The Spanish almanac thrives on the forceful political essays of its editor Luis Fernández-Galiano, which anchor the 20 selected projects in the political, economic, social and ecological changes of today. At most the buildings only partially withstand the socio-political demands on architecture as can be extrapolated from Galiano’s essays, yet precisely this makes the annual one of the ones most worth reading. The volume brought out by Hamburg’s Architektenkammer also belongs in this category. It presents, in detailed essays, 19 selected structures ranging from a penthouse to a day-care center less as successful design objects and more as prime examples attesting to specific changes in society. Nine essays comprising the “Hamburg Feuilleton” in the second half of the book address overarching themes of urban development and architecture, for instance Hamburg as “Arrival City” or monument protection for major Modernist buildings. With these essays the book provides, retrospectively, the architecture review that has been lacking in this quality in the cultural sections of daily newspapers all year.

One thing is two: From 2017, the German Architecture Yearbook is published every year as an "architectural guide", in which almost 100 buildings of the year are gathered.

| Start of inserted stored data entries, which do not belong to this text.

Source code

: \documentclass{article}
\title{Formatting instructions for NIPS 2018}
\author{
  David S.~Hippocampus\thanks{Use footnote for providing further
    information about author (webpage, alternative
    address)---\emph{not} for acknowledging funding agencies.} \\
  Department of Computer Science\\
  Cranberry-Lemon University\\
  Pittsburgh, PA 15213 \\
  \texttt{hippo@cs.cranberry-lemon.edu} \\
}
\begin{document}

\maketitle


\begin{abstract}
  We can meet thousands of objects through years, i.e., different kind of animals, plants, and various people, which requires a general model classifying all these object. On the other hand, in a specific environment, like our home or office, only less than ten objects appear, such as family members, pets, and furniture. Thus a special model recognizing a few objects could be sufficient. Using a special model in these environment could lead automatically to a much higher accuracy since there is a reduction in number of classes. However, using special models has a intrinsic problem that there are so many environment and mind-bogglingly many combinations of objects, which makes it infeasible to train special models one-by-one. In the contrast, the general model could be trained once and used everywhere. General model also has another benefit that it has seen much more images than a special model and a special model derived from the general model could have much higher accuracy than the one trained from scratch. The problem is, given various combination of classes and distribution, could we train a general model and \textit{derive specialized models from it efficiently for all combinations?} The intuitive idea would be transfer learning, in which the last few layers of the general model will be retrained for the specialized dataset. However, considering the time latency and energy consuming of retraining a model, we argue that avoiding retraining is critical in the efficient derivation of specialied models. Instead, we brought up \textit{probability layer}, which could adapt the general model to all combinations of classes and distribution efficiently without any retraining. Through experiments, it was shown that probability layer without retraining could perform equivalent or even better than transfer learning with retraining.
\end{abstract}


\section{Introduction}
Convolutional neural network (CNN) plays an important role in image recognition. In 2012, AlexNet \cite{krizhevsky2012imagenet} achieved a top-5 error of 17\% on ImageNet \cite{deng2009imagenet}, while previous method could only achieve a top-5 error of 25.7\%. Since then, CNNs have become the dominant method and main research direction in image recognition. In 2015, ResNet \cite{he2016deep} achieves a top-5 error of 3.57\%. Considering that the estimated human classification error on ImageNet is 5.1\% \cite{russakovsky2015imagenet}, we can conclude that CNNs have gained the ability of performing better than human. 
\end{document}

And indeed, we would like to see many of the essays in the architectural annuals enjoy greater readership and availability. As such it is all the more surprising that none of them has developed a serious online presence – even just to make the periodically compiled projects permanently available in future as a continually growing archive. Deutsches Architekturmuseum has now started out down this road with the latest edition of its annual and launched a website featuring not only the 20 projects selected for the exhibition and publication, but all the just under 100 buildings that the museum researches every year anyway for the DAM Award. Regularly updated and with a useful navigation, it will quickly grow into an impressive online archive of new architecture in Germany, which would be even more worth reading if it included the essays from the annual – perhaps after a certain fixed period of time. Perhaps it would then also be a place where people can reflect meaningfully on interconnected trends and topics in architecture, in Germany and beyond. In any case, this project is a step towards an architecture annual 2.0, which is actually long overdue.